Data entries:

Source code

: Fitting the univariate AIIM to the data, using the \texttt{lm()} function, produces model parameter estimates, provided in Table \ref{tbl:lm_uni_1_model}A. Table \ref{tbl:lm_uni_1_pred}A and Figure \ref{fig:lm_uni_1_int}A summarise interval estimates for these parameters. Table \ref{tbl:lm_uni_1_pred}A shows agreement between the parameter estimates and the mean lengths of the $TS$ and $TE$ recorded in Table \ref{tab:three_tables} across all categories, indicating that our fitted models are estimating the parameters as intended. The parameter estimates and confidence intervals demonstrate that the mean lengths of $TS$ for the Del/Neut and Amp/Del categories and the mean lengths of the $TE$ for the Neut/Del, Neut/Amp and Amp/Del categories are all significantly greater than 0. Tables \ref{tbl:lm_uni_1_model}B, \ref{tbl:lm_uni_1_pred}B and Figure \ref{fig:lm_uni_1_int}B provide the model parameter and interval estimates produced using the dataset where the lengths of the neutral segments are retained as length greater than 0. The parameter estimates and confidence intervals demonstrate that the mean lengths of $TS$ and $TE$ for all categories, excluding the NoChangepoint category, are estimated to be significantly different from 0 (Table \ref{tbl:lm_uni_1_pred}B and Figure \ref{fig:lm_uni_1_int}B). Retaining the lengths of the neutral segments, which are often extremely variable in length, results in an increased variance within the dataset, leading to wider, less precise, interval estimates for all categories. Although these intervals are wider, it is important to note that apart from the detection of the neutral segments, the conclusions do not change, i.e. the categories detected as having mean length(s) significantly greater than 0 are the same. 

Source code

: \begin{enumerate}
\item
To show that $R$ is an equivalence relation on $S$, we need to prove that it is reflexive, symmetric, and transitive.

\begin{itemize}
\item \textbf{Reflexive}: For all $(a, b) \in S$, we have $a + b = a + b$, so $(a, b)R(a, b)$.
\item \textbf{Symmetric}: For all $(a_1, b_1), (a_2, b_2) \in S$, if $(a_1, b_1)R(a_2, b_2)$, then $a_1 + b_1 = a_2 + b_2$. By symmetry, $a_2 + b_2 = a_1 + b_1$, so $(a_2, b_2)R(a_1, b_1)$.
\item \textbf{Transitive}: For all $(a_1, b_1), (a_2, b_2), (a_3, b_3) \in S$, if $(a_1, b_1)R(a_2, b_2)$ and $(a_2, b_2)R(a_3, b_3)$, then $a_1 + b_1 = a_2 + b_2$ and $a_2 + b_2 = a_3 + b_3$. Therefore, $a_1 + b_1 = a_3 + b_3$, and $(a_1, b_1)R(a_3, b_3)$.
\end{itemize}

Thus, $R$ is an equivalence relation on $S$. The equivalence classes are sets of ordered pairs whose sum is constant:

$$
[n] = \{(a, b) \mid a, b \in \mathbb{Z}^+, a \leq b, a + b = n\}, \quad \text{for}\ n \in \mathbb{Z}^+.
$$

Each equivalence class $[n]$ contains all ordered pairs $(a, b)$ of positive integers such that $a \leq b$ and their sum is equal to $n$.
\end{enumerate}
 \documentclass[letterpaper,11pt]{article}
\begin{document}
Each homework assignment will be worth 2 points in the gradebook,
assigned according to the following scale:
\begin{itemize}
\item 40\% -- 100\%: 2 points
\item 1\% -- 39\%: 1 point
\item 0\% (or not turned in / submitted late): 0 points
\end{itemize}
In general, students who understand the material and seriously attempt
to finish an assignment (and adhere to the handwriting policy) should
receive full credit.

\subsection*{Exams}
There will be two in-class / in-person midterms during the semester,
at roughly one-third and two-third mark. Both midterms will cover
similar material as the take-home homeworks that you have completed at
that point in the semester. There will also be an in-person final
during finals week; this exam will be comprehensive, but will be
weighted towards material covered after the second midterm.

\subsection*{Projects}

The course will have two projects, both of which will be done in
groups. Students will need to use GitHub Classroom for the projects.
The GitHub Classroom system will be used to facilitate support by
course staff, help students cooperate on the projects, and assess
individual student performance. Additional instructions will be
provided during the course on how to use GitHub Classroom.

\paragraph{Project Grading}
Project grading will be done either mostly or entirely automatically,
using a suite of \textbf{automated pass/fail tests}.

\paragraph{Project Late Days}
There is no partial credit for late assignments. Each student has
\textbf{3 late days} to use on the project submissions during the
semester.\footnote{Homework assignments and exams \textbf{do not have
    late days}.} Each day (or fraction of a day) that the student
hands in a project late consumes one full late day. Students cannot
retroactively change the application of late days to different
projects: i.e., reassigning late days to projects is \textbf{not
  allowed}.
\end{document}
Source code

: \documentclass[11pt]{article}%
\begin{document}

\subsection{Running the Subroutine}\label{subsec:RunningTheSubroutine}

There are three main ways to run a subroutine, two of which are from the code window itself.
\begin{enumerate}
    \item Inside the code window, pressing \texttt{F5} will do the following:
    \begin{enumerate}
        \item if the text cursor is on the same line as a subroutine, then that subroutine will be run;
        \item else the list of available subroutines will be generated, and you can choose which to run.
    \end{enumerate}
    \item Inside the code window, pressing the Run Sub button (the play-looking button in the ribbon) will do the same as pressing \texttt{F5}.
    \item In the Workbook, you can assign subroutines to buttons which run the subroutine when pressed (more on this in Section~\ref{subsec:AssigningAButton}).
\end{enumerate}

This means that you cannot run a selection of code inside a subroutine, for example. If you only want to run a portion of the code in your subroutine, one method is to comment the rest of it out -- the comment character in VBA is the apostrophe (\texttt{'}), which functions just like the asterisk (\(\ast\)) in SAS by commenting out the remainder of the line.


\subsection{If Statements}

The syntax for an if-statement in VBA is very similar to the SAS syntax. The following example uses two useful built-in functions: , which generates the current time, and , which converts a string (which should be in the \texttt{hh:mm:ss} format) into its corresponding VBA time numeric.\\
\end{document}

**ACTIVITY:** Your answer should be the full set of records above, restated exactly.

**OUTPUT FOR THIS EXERCISE:**
Source code

: Fitting the univariate AIIM to the data, using the \texttt{lm()} function, produces model parameter estimates, provided in Table \ref{tbl:lm_uni_1_model}A. Table \ref{tbl:lm_uni_1_pred}A and Figure \ref{fig:lm_uni_1_int}A summarise interval estimates for these parameters. Table \ref{tbl:lm_uni_1_pred}A shows agreement between the parameter estimates and the mean lengths of the $TS$ and $TE$ recorded in Table \ref{tab:three_tables} across all categories, indicating that our fitted models are estimating the parameters as intended. The parameter estimates and confidence intervals demonstrate that the mean lengths of $TS$ for the Del/Neut and Amp/Del categories and the mean lengths of the $TE$ for the Neut/Del, Neut/Amp and Amp/Del categories are all significantly greater than 0. Tables \ref{tbl:lm_uni_1_model}B, \ref{tbl:lm_uni_1_pred}B and Figure \ref{fig:lm_uni_1_int}B provide the model parameter and interval estimates produced using the dataset where the lengths of the neutral segments are retained as length greater than 0. The parameter estimates and confidence intervals demonstrate that the mean lengths of $TS$ and $TE$ for all categories, excluding the NoChangepoint category, are estimated to be significantly different from 0 (Table \ref{tbl:lm_uni_1_pred}B and Figure \ref{fig:lm_uni_1_int}B). Retaining the lengths of the neutral segments, which are often extremely variable in length, results in an increased variance within the dataset, leading to wider, less precise, interval estimates for all categories. Although these intervals are wider, it is important to note that apart from the detection of the neutral segments, the conclusions do not change, i.e. the categories detected as having mean length(s) significantly greater than 0 are the same. 

Source code

: \begin{enumerate}
\item
To show that $R$ is an equivalence relation on $S$, we need to prove that it is reflexive, symmetric, and transitive.

\begin{itemize}
\item \textbf{Reflexive}: For all $(a, b) \in S$, we have $a + b = a + b$, so $(a, b)R(a, b)$.
\item \textbf{Symmetric}: For all $(a_1, b_1), (a_2, b_2) \in S$, if $(a_1, b_1)R(a_2, b_2)$, then $a_1 + b_1 = a_2 + b_2$. By symmetry, $a_2 + b_2 = a_1 + b_1$, so $(a_2, b_2)R(a_1, b_1)$.
\item \textbf{Transitive}: For all $(a_1, b_1), (a_2, b_2), (a_3, b_3) \in S$, if $(a_1, b_1)R(a_2, b_2)$ and $(a_2, b_2)R(a_3, b_3)$, then $a_1 + b_1 = a_2 + b_2$ and $a_2 + b_2 = a_3 + b_3$. Therefore, $a_1 + b_1 = a_3 + b_3$, and $(a_1, b_1)R(a_3, b_3)$.
\end{itemize}

Thus, $R$ is an equivalence relation on $S$. The equivalence classes are sets of ordered pairs whose sum is constant:

$$
[n] = \{(a, b) \mid a, b \in \mathbb{Z}^+, a \leq b, a + b = n\}, \quad \text{for}\ n \in \mathbb{Z}^+.
$$

Each equivalence class $[n]$ contains all ordered pairs $(a, b)$ of positive integers such that $a \leq b$ and their sum is equal to $n$.
\end{enumerate}
 \documentclass[letterpaper,11pt]{article}
\begin{document}
Each homework assignment will be worth 2 points in the gradebook,
assigned according to the following scale:
\begin{itemize}
\item 40\% -- 100\%: 2 points
\item 1\% -- 39\%: 1 point
\item 0\% (or not turned in / submitted late): 0 points
\end{itemize}
In general, students who understand the material and seriously attempt
to finish an assignment (and adhere to the handwriting policy) should
receive full credit.

\subsection*{Exams}
There will be two in-class / in-person midterms during the semester,
at roughly one-third and two-third mark. Both midterms will cover
similar material as the take-home homeworks that you have completed at
that point in the semester. There will also be an in-person final
during finals week; this exam will be comprehensive, but will be
weighted towards material covered after the second midterm.

\subsection*{Projects}

The course will have two projects, both of which will be done in
groups. Students will need to use GitHub Classroom for the projects.
The GitHub Classroom system will be used to facilitate support by
course staff, help students cooperate on the projects, and assess
individual student performance. Additional instructions will be
provided during the course on how to use GitHub Classroom.

\paragraph{Project Grading}
Project grading will be done either mostly or entirely automatically,
using a suite of \textbf{automated pass/fail tests}.

\paragraph{Project Late Days}
There is no partial credit for late assignments. Each student has
\textbf{3 late days} to use on the project submissions during the
semester.\footnote{Homework assignments and exams \textbf{do not have
    late days}.} Each day (or fraction of a day) that the student
hands in a project late consumes one full late day. Students cannot
retroactively change the application of late days to different
projects: i.e., reassigning late days to projects is \textbf{not
  allowed}.
\end{document}
Source code

: \documentclass[11pt]{article}%
\begin{document}

\subsection{Running the Subroutine}\label{subsec:RunningTheSubroutine}

There are three main ways to run a subroutine, two of which are from the code window itself.
\begin{enumerate}
    \item Inside the code window, pressing \texttt{F5} will do the following:
    \begin{enumerate}
        \item if the text cursor is on the same line as a subroutine, then that subroutine will be run;
        \item else the list of available subroutines will be generated, and you can choose which to run.
    \end{enumerate}
    \item Inside the code window, pressing the Run Sub button (the play-looking button in the ribbon) will do the same as pressing \texttt{F5}.
    \item In the Workbook, you can assign subroutines to buttons which run the subroutine when pressed (more on this in Section~\ref{subsec:AssigningAButton}).
\end{enumerate}

This means that you cannot run a selection of code inside a subroutine, for example. If you only want to run a portion of the code in your subroutine, one method is to comment the rest of it out -- the comment character in VBA is the apostrophe (\texttt{'}), which functions just like the asterisk (\(\ast\)) in SAS by commenting out the remainder of the line.


\subsection{If Statements}

The syntax for an if-statement in VBA is very similar to the SAS syntax. The following example uses two useful built-in functions: , which generates the current time, and , which converts a string (which should be in the \texttt{hh:mm:ss} format) into its corresponding VBA time numeric.\\
\end{document}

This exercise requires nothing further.